Paper-04 | Reg. No.:20160604|DOI:V5I1P04
Structured Query Generation by Using PTQL As a Solution for Incremental Information Extraction
A Scholar of Singhania University.Department of Computer Science
Improving the ability of computer systems to process text is a significant research Challenge. Many applications are based on partially structured databases, where structured data conforming to a schema is combined with free text. Information extraction systems traditionally implemented as a pipeline of special-purpose processing modules targeting the extraction of a particular kind of information. Most recent IE approaches are suitable for only static corpora.

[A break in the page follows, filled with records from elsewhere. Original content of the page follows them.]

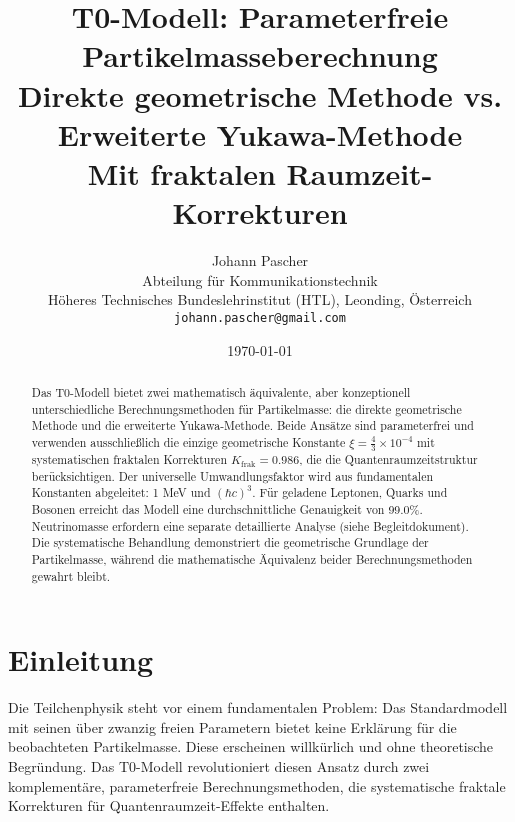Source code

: \documentclass[12pt,a4paper]{article}
\newcommand{\xipar}{\xi}
\begin{document}
	
	\title{T0-Modell: Parameterfreie Partikelmasseberechnung \\
		\large Direkte geometrische Methode vs. Erweiterte Yukawa-Methode \\
		\large Mit fraktalen Raumzeit-Korrekturen}
	\author{Johann Pascher\\
		Abteilung f\"ur Kommunikationstechnik\\
		H\"o{}heres Technisches Bundeslehrinstitut (HTL), Leonding, \"O{}sterreich\\
		\texttt{johann.pascher@gmail.com}}
	\date{\today}
	
	\maketitle
	
	\begin{abstract}
		Das T0-Modell bietet zwei mathematisch \"a{}quivalente, aber konzeptionell unterschiedliche Berechnungsmethoden f\"ur Partikelmasse: die direkte geometrische Methode und die erweiterte Yukawa-Methode. Beide Ans\"a{}tze sind parameterfrei und verwenden ausschlie\ss{}lich die einzige geometrische Konstante $\xipar = \frac{4}{3} \times 10^{-4}$ mit systematischen fraktalen Korrekturen $K_{\text{frak}} = 0.986$, die die Quantenraumzeitstruktur ber\"u{}cksichtigen. Der universelle Umwandlungsfaktor wird aus fundamentalen Konstanten abgeleitet: 1 MeV und $(\hbar c)^3$. F\"ur geladene Leptonen, Quarks und Bosonen erreicht das Modell eine durchschnittliche Genauigkeit von 99.0\%. Neutrinomasse erfordern eine separate detaillierte Analyse (siehe Begleitdokument). Die systematische Behandlung demonstriert die geometrische Grundlage der Partikelmasse, w\"a{}hrend die mathematische \"A{}quivalenz beider Berechnungsmethoden gewahrt bleibt.
	\end{abstract}
	
	\tableofcontents
	\newpage
	
	\section{Einleitung}
	\label{sec:introduction}
	
	Die Teilchenphysik steht vor einem fundamentalen Problem: Das Standardmodell mit seinen \"u{}ber zwanzig freien Parametern bietet keine Erkl\"a{}rung f\"ur die beobachteten Partikelmasse. Diese erscheinen willk\"u{}rlich und ohne theoretische Begr\"u{}ndung. Das T0-Modell revolutioniert diesen Ansatz durch zwei komplement\"a{}re, parameterfreie Berechnungsmethoden, die systematische fraktale Korrekturen f\"ur Quantenraumzeit-Effekte enthalten.
	
\end{document}
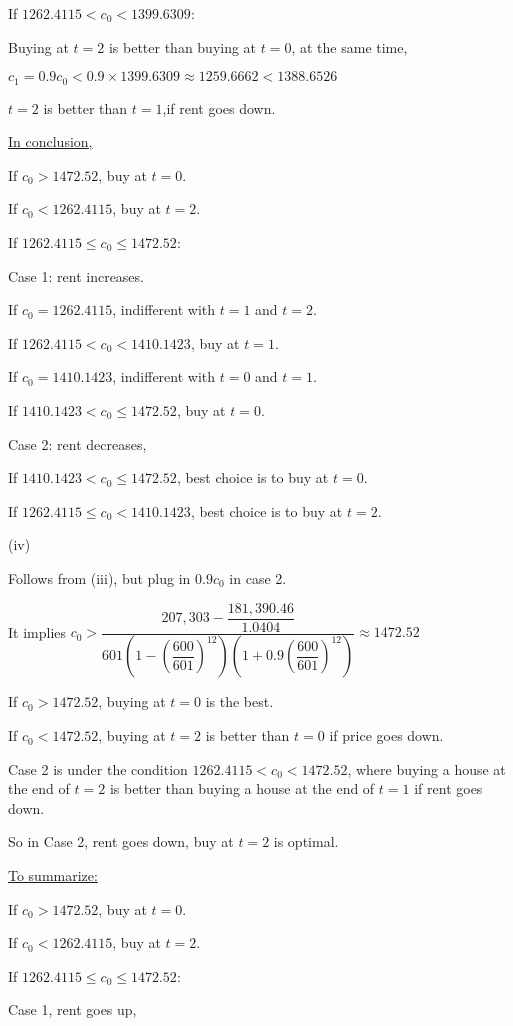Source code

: \documentclass{article}
\begin{document}
If $1262.4115<c_{0}<1399.6309$:

Buying at $t=2$ is better than buying at $t=0$, at the same time, 

$c_{1}=0.9c_{0}<0.9\times1399.6309\approx1259.6662<1388.6526$

$t=2$ is better than $t=1$,if rent goes down.

\underline{In conclusion,}

If $c_{0}>1472.52$, buy at $t=0$.

If $c_{0}<1262.4115$, buy at $t=2$.

If $1262.4115\leqslant c_{0}\leqslant1472.52$:

Case 1: rent increases.

If $c_{0}=1262.4115$, indifferent with $t=1$ and $t=2$.

If $1262.4115<c_{0}<1410.1423$, buy at $t=1$.

If $c_{0}=1410.1423$, indifferent with $t=0$ and $t=1$.

If $1410.1423<c_{0}\leqslant1472.52$, buy at $t=0$.

Case 2: rent decreases,

If $1410.1423<c_{0}\leqslant1472.52$, best choice is to buy at $t=0$.

If $1262.4115\leqslant c_{0}<1410.1423$, best choice is to buy at $t=2$.

(iv)

Follows from (iii), but plug in $0.9c_{0}$ in case 2.

It implies $c_{0}>\dfrac{207,303-\dfrac{181,390.46}{1.0404}}{601\left(1-\left(\dfrac{600}{601}\right)^{12}\right)\left(1+0.9\left(\dfrac{600}{601}\right)^{12}\right)}\approx1472.52$

If $c_{0}>1472.52$, buying at $t=0$ is the best.

If $c_{0}<1472.52$, buying at $t=2$ is better than $t=0$ if price goes down.

Case 2 is under the condition $1262.4115<c_{0}<1472.52$, where buying a house at the end of $t=2$ is better than buying a house at the end of $t=1$ if rent goes down. 

So in Case 2, rent goes down, buy at $t=2$ is optimal.

\underline{To summarize:} 

If $c_{0}>1472.52$, buy at $t=0$.

If $c_{0}<1262.4115$, buy at $t=2$.

If $1262.4115\leqslant c_{0}\leqslant1472.52$:

Case 1, rent goes up, 
\end{document}
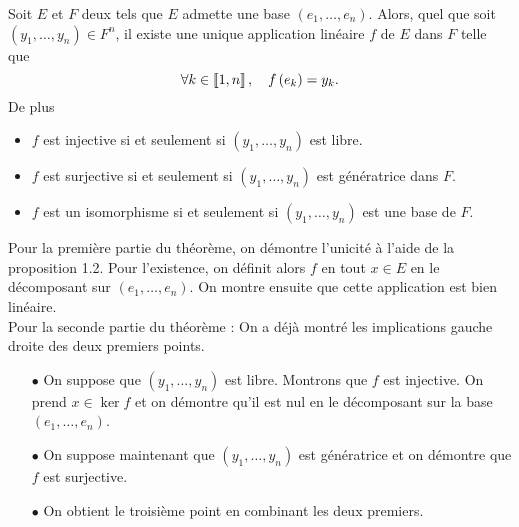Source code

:\documentclass{magnolia}
\begin{document}
\begin{proposition}[utile=3]
Soit $E$ et $F$ deux \Kevs tels que $E$ admette une base $(e_1,\ldots,e_n)$.
Alors, quel que soit $(y_1,\ldots,y_n)\in F^n$, il existe une unique application
linéaire $f$ de $E$ dans $F$ telle que
\[\forall k\in\left\llbracket 1,n\right\rrbracket ,\quad f\left(e_k\right)=y_k.\]
De plus
\begin{itemize}
\item $f$ est injective si et seulement si $(y_1,\ldots,y_n)$ est libre.
\item $f$ est surjective si et seulement si $(y_1,\ldots,y_n)$ est génératrice dans $F$.
\item $f$ est un isomorphisme si et seulement si $(y_1,\ldots,y_n)$ est une base de $F$.
\end{itemize}
\end{proposition}

\begin{preuve}
Pour la première partie du théorème, on démontre l'unicité à l'aide de la proposition 1.2.
Pour l'existence, on définit alors $f$ en tout $x\in E$ en le décomposant sur $(e_1,\ldots,e_n)$. On montre ensuite que cette application est bien linéaire.\\


Pour la seconde partie du théorème :
On a déjà montré les implications gauche droite des deux premiers points. 
\begin{itemize}
\item[$\bullet$] On suppose que $(y_1,\ldots,y_n)$ est libre. Montrons que $f$ est injective. On prend $x\in \ker f$ et on démontre qu'il est nul en  le décomposant sur la base $(e_1,\ldots,e_n)$.
\item[$\bullet$] On suppose maintenant que $(y_1,\ldots,y_n)$ est génératrice et on démontre que $f$ est surjective.
\item[$\bullet$] On obtient le troisième point en combinant les deux premiers.
\end{itemize}
\end{preuve}

\end{document}
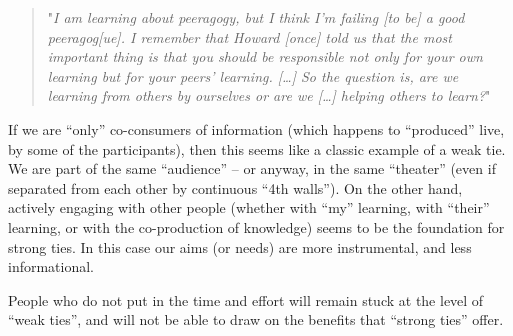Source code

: \begin{quote}
"\emph{I am learning about peeragogy, but I think I'm failing {[}to
be{]} a good peeragog{[}ue{]}. I remember that Howard {[}once{]} told us
that the most important thing is that you should be responsible not only
for your own learning but for your peers' learning. {[}\ldots{}{]} So
the question is, are we learning from others by ourselves or are we
{[}\ldots{}{]} helping others to learn?}"
\end{quote}
If we are ``only'' co-consumers of information (which happens to
``produced'' live, by some of the participants), then this seems like a
classic example of a weak tie. We are part of the same ``audience'' --
or anyway, in the same ``theater'' (even if separated from each other by
continuous ``4th walls''). On the other hand, actively engaging with
other people (whether with ``my'' learning, with ``their'' learning, or
with the co-production of knowledge) seems to be the foundation for
strong ties. In this case our aims (or needs) are more instrumental, and
less informational.

People who do not put in the time and effort will remain stuck at the
level of ``weak ties'', and will not be able to draw on the benefits
that ``strong ties'' offer.
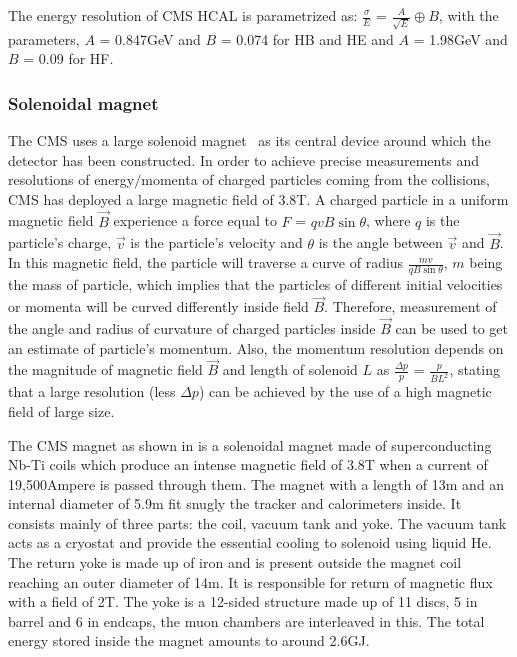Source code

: The energy resolution of CMS HCAL is parametrized as: $\frac{\sigma}{E}$ = $\frac{A}{\sqrt{E}} \oplus B$,
with the parameters, $A$ = 0.847\unit{GeV} and $B$ = 0.074 for HB and HE and $A$ = 1.98\unit{GeV} and $B$ = 0.09 for HF.

\subsubsection{Solenoidal magnet}
The CMS uses a large solenoid magnet~\cite{cmsMagnet} as its central device around which the detector has been constructed. In order to achieve precise
measurements and resolutions of energy$/$momenta of charged particles coming from the collisions, CMS has deployed a large magnetic field of 3.8\unit{T}.
A charged particle in a uniform magnetic field $\vec{B}$ experience a force equal to $F$ = $qvB\sin{\theta}$, where $q$ is the particle's charge, $\vec{v}$ is
the particle's velocity and $\theta$ is the angle between $\vec{v}$ and $\vec{B}$.
In this magnetic field, the particle will traverse a curve of radius $\frac{mv}{qB\sin{\theta}}$, $m$ being
the mass of particle, which implies that the particles of different initial velocities or momenta will be curved differently inside field $\vec{B}$. Therefore,
measurement of the angle and radius of curvature of charged particles inside $\vec{B}$ can be used to get an estimate of particle's momentum. Also, the momentum resolution
depends on the magnitude of magnetic field $\vec{B}$ and length of solenoid $L$ as $\frac{\Delta{p}}{p}$ = $\frac{p}{BL^{2}}$, stating that a large
resolution (less $\Delta{p}$) can be achieved by the use of a high magnetic field of large size.  

The CMS magnet as shown in \fig{\ref{fig:Magnet}} is a solenoidal magnet made of superconducting Nb-Ti coils which produce an intense magnetic field of 3.8\unit{T} when
a current of 19,500\unit{Ampere} is passed through them.
The magnet with a length of 13\unit{m} and an internal diameter of 5.9\unit{m} fit snugly the tracker and calorimeters inside.
It consists mainly of three parts: the coil, vacuum tank and yoke. The vacuum tank acts as a cryostat and provide the essential cooling to solenoid using liquid He.
The return yoke is made up of iron and is present outside the magnet coil reaching an outer diameter of 14\unit{m}.
It is responsible for return of magnetic flux with a field of 2\unit{T}.
The yoke is a 12-sided structure made up of 11 discs, 5 in barrel and 6 in endcaps, the muon chambers are interleaved in this.
The total energy stored inside the magnet amounts to around 2.6\unit{GJ}.

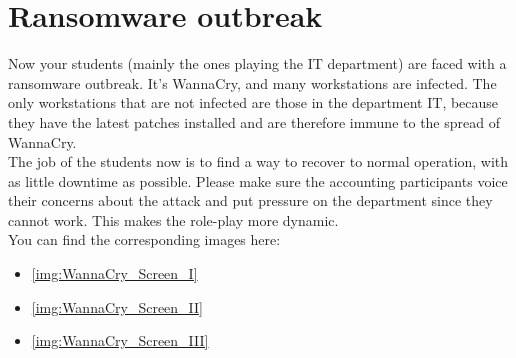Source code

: \section{Ransomware outbreak}

Now your students (mainly the ones playing the IT department) are faced with a ransomware outbreak.
It's WannaCry, and many workstations are infected.
The only workstations that are not infected are those in the department IT, because they have the latest patches installed and are therefore immune to the spread of WannaCry.
\\

The job of the students now is to find a way to recover to normal operation, with as little downtime as possible.
Please make sure the accounting participants voice their concerns about the attack and put pressure on the department since they cannot work.
This makes the role-play more dynamic.
\\

You can find the corresponding images here:
\begin{itemize}
    \item \autoref{img:WannaCry_Screen_I}
    \item \autoref{img:WannaCry_Screen_II}
    \item \autoref{img:WannaCry_Screen_III}
\end{itemize}
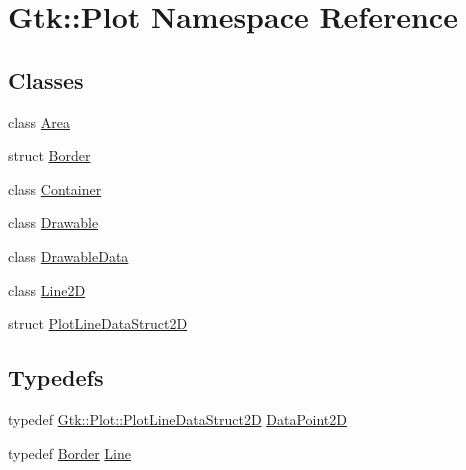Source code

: \hypertarget{namespaceGtk_1_1Plot}{
\section{Gtk::Plot Namespace Reference}
\label{namespaceGtk_1_1Plot}
}
\subsection*{Classes}
\begin{DoxyCompactItemize}
\item 
class \hyperlink{classGtk_1_1Plot_1_1Area}{Area}
\item 
struct \hyperlink{structGtk_1_1Plot_1_1Border}{Border}
\item 
class \hyperlink{classGtk_1_1Plot_1_1Container}{Container}
\item 
class \hyperlink{classGtk_1_1Plot_1_1Drawable}{Drawable}
\item 
class \hyperlink{classGtk_1_1Plot_1_1DrawableData}{DrawableData}
\item 
class \hyperlink{classGtk_1_1Plot_1_1Line2D}{Line2D}
\item 
struct \hyperlink{structGtk_1_1Plot_1_1PlotLineDataStruct2D}{PlotLineDataStruct2D}
\end{DoxyCompactItemize}
\subsection*{Typedefs}
\begin{DoxyCompactItemize}
\item 
typedef \hyperlink{structGtk_1_1Plot_1_1PlotLineDataStruct2D}{Gtk::Plot::PlotLineDataStruct2D} \hyperlink{namespaceGtk_1_1Plot_abea92d3a790b1bcf6a64f98511231815}{DataPoint2D}
\item 
typedef \hyperlink{structGtk_1_1Plot_1_1Border}{Border} \hyperlink{namespaceGtk_1_1Plot_a9b9ee0ab9bbec47945b0bf70f30ea308}{Line}
\end{DoxyCompactItemize}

A major drawback of such an approach is that whenever a new extraction goal emerges or a module is improved, extraction has to be reapplied from scratch to the entire text corpus even though only a small part of the corpus might be affected. In this project, we describe a novel approach for information extraction in which extraction needs are expressed in the form of database queries, which are evaluated and optimized by database systems. Using database queries for information extraction enables generic extraction and minimizes reprocessing of data by performing incremental extraction to identify which part of the data is affected by the change of components or goals. Furthermore, our approach provides automated query generation components so that casual users do not have to learn the query language in order to perform extraction. To demonstrate the feasibility of our incremental extraction approach, we performed experiments to highlight two important aspects of an information extraction system: efficiency and quality of extraction results.